Darling hammers the pub
Chancellor Alistair Darling has dropped a budget bombshell by unveiling a swingeing 4p rise in duty on a pint of beer and pledged to raise duty on alcohol by 2% above inflation for the next four years.
This year, Darling has increased alcohol duty by 6% above the rate of Inflation.
The move will add up 12p to 15p to a pint of beer and ensure beer prices rise by well above inflation for the foreseeable future.
Recent wholesale beer price increases from brewers mean the average print will have jumped in price by 25p since the start of the year. Cider is also up by 3p a litre. Duty on a bottle of wine will increase by 14p and 55p will be added to bottle of spirits. Darling said that the average price of a bottle of wine in the supermarket had dropped since 1997 from £4.45 to £4.
Rob Hayward, British Beer & Pub Association (BBPA) chief executive, said: "Government is punishing all beer drinkers rather than tackling the minority of drunken hooligans. But Government tax policy is fuelling Britain¹s binge drink problem by driving people away from beer, out of the pub into the arms of the deep discounting supermarkets."
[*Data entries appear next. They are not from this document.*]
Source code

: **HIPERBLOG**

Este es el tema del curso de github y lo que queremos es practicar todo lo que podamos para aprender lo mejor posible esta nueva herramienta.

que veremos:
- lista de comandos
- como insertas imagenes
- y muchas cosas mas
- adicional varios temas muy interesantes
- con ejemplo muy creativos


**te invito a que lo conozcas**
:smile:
"They don't pay beer duty and don't allow brewers to pass it on, so their rock bottom prices will remain unaffected by this tax hike." He added: "The millions of people who enjoy beer have just been hit by a £50.5 million a month tax raid on their family budgets."
By aiming a tax hike at beer, the Chancellor is shooting himself in the foot. Treasury revenues will continue to fall, pubs will continue to close and beer sales sink further.
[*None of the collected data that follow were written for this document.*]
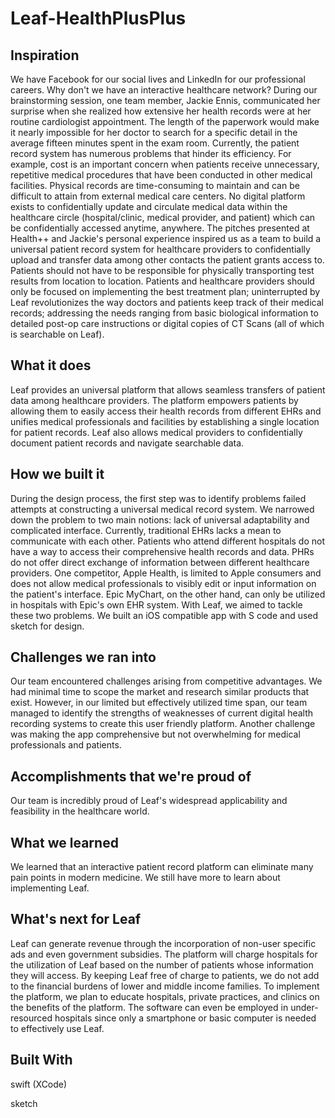 # Leaf-HealthPlusPlus

## **Inspiration**

We have Facebook for our social lives and LinkedIn for our professional careers. Why don't we have an interactive healthcare network? During our brainstorming session, one team member, Jackie Ennis, communicated her surprise when she realized how extensive her health records were at her routine cardiologist appointment. The length of the paperwork would make it nearly impossible for her doctor to search for a specific detail in the average fifteen minutes spent in the exam room. Currently, the patient record system has numerous problems that hinder its efficiency. For example, cost is an important concern when patients receive unnecessary, repetitive medical procedures that have been conducted in other medical facilities. Physical records are time-consuming to maintain and can be difficult to attain from external medical care centers. No digital platform exists to confidentially update and circulate medical data within the healthcare circle (hospital/clinic, medical provider, and patient) which can be confidentially accessed anytime, anywhere. The pitches presented at Health++ and Jackie's personal experience inspired us as a team to build a universal patient record system for healthcare providers to confidentially upload and transfer data among other contacts the patient grants access to. Patients should not have to be responsible for physically transporting test results from location to location. Patients and healthcare providers should only be focused on implementing the best treatment plan; uninterrupted by Leaf revolutionizes the way doctors and patients keep track of their medical records; addressing the needs ranging from basic biological information to detailed post-op care instructions or digital copies of CT Scans (all of which is searchable on Leaf).

## **What it does**

Leaf provides an universal platform that allows seamless transfers of patient data among healthcare providers. The platform empowers patients by allowing them to easily access their health records from different EHRs and unifies medical professionals and facilities by establishing a single location for patient records. Leaf also allows medical providers to confidentially document patient records and navigate searchable data.

## **How we built it**

During the design process, the first step was to identify problems failed attempts at constructing a universal medical record system. We narrowed down the problem to two main notions: lack of universal adaptability and complicated interface. Currently, traditional EHRs lacks a mean to communicate with each other. Patients who attend different hospitals do not have a way to access their comprehensive health records and data. PHRs do not offer direct exchange of information between different healthcare providers. One competitor, Apple Health, is limited to Apple consumers and does not allow medical professionals to visibly edit or input information on the patient's interface. Epic MyChart, on the other hand, can only be utilized in hospitals with Epic's own EHR system. With Leaf, we aimed to tackle these two problems. We built an iOS compatible app with S code and used sketch for design.

## **Challenges we ran into**

Our team encountered challenges arising from competitive advantages. We had minimal time to scope the market and research similar products that exist. However, in our limited but effectively utilized time span, our team managed to identify the strengths of weaknesses of current digital health recording systems to create this user friendly platform. Another challenge was making the app comprehensive but not overwhelming for medical professionals and patients.

## **Accomplishments that we're proud of**

Our team is incredibly proud of Leaf's widespread applicability and feasibility in the healthcare world.

## **What we learned**

We learned that an interactive patient record platform can eliminate many pain points in modern medicine. We still have more to learn about implementing Leaf.

## **What's next for Leaf**

Leaf can generate revenue through the incorporation of non-user specific ads and even government subsidies. The platform will charge hospitals for the utilization of Leaf based on the number of patients whose information they will access. By keeping Leaf free of charge to patients, we do not add to the financial burdens of lower and middle income families. To implement the platform, we plan to educate hospitals, private practices, and clinics on the benefits of the platform. The software can even be employed in under-resourced hospitals since only a smartphone or basic computer is needed to effectively use Leaf.

## **Built With**

swift (XCode)

sketch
Every single day, the Treasury is losing over £1 million in beer taxes and four pubs are closing.
People are now drinking 1 million fewer pints a day compared with last year. That trend will continue.
"It¹s a decision doomed to failure bad for taxpayers, beer, pubs and bad for the Treasury as well." Opposition leader David Cameron said his party would have targeted duty increases to decrease binge-drinking.
John Ellis of the Crown Inn, a freehold wet-only pub in Oakengates, Shropshire, said: "It's a binge drinkers budget, he rattled through it very fast and all he could talk about was the price of wine in supermarkets - they're going to punish responsible drinkers. Supermarkets will continue to sell at below cost price despite this measure - it's the on-trade, which provides a safe and responsible drinking atmosphere, that's going to be hit. The government is promoting unsupervised drinking, it¹s as simple as that. Every facet of the trade needs to come together and fight or this is the beginning of the end for the British pub."